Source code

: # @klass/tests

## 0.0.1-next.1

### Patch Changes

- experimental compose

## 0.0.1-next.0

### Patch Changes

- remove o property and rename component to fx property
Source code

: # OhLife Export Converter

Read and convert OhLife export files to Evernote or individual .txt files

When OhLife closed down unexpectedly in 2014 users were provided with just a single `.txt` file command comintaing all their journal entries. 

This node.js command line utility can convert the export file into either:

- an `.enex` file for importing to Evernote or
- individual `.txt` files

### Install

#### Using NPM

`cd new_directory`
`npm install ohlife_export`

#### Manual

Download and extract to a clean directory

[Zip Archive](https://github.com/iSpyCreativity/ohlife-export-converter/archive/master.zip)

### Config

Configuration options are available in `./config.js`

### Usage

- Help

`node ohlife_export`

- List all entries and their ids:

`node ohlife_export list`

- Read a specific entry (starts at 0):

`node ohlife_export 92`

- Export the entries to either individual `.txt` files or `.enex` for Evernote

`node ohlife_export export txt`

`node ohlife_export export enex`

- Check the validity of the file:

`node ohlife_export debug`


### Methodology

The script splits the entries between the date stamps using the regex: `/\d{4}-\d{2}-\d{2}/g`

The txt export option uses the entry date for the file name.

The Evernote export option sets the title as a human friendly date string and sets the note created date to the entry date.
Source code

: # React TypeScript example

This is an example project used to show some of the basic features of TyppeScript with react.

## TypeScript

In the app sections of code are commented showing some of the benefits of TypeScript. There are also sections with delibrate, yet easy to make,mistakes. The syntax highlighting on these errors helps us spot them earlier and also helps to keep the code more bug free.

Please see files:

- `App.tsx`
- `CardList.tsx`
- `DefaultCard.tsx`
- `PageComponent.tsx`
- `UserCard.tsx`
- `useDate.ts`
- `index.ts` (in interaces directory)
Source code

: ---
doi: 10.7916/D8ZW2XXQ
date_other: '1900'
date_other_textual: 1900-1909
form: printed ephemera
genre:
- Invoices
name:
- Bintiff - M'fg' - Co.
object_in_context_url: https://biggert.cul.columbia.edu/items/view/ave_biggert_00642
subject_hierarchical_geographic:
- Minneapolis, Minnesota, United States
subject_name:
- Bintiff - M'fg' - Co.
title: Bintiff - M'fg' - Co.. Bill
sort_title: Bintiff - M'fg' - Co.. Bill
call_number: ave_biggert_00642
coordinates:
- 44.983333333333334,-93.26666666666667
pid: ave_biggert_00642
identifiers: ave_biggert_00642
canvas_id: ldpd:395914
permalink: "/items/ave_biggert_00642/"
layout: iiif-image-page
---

# # #

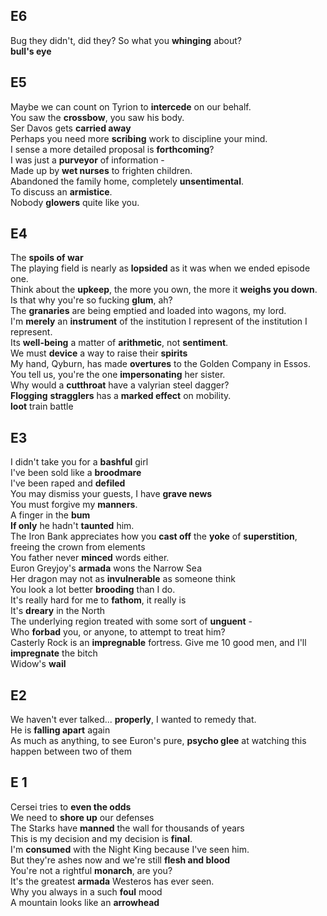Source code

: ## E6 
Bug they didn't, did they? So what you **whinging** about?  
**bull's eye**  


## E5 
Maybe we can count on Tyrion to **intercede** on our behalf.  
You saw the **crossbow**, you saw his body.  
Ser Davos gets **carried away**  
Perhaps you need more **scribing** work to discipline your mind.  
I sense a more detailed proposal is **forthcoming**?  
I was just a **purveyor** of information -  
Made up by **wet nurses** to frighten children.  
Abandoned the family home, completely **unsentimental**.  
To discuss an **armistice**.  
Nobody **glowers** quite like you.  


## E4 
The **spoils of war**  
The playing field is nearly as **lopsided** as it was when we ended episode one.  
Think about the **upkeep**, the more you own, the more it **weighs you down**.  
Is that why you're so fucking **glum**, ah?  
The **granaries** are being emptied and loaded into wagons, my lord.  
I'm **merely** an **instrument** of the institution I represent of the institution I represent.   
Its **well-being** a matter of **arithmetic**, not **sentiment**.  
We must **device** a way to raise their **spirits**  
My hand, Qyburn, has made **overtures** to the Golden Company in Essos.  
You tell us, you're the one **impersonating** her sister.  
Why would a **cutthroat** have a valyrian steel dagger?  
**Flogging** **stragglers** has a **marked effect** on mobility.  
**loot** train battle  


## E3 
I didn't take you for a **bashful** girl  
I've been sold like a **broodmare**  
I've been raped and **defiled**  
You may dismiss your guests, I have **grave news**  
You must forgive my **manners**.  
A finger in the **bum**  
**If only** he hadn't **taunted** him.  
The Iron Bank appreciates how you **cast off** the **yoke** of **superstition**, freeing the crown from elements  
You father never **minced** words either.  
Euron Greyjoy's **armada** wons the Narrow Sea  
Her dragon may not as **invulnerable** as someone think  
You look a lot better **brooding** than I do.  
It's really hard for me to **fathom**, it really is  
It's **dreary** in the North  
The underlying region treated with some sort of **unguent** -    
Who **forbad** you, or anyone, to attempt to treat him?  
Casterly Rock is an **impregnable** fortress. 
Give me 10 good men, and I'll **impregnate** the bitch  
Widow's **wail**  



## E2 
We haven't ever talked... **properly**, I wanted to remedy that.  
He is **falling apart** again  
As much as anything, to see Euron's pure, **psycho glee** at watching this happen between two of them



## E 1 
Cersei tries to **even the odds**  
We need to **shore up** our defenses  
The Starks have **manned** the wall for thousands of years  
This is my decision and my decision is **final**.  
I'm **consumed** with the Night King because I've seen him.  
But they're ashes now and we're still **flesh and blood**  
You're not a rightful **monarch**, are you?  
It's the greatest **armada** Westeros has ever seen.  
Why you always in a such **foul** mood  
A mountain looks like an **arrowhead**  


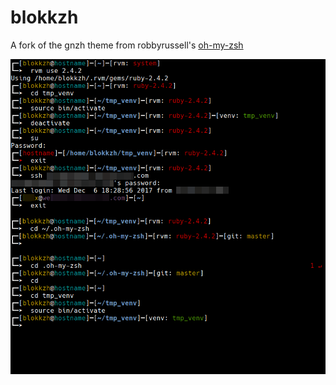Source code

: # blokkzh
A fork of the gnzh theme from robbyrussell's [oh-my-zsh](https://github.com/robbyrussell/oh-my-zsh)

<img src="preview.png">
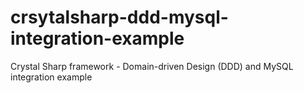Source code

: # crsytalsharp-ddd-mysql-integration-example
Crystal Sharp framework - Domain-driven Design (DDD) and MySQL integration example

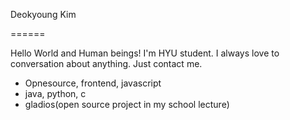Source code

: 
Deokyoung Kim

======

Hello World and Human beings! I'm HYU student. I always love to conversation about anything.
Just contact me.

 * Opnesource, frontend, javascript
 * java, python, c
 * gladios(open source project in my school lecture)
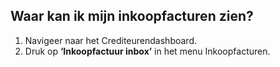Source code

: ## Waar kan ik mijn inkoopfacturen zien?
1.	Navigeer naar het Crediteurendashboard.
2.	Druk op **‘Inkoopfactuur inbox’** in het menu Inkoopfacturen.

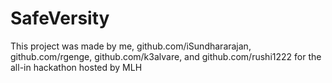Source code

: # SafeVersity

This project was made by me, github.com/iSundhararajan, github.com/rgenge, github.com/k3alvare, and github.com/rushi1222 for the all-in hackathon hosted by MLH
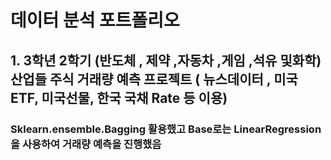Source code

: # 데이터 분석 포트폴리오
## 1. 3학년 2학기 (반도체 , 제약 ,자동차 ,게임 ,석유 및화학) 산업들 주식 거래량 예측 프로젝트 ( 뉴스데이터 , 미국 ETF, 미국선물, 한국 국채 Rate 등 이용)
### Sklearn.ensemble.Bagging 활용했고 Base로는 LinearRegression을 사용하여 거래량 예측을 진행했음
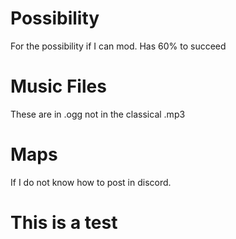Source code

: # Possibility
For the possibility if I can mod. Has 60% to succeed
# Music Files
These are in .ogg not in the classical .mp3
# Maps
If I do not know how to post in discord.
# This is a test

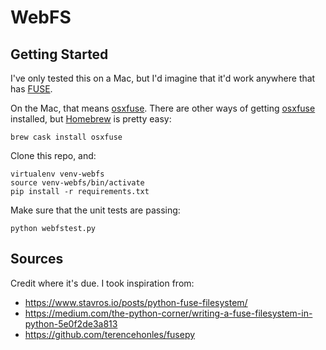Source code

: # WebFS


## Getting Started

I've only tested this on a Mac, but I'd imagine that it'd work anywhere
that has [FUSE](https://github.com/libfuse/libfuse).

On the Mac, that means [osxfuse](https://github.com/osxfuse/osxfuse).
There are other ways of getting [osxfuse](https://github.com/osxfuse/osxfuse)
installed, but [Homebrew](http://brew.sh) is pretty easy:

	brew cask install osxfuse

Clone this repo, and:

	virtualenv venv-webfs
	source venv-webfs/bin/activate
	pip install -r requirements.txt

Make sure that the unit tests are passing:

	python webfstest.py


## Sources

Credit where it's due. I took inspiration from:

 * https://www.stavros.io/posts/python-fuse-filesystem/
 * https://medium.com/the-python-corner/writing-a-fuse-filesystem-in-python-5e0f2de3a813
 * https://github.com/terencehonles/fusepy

# # #

Instructions for the task:
Copy each line from the records above that includes the string "enex".

Written solution:
- an `.enex` file for importing to Evernote or
- Export the entries to either individual `.txt` files or `.enex` for Evernote
`node ohlife_export export enex`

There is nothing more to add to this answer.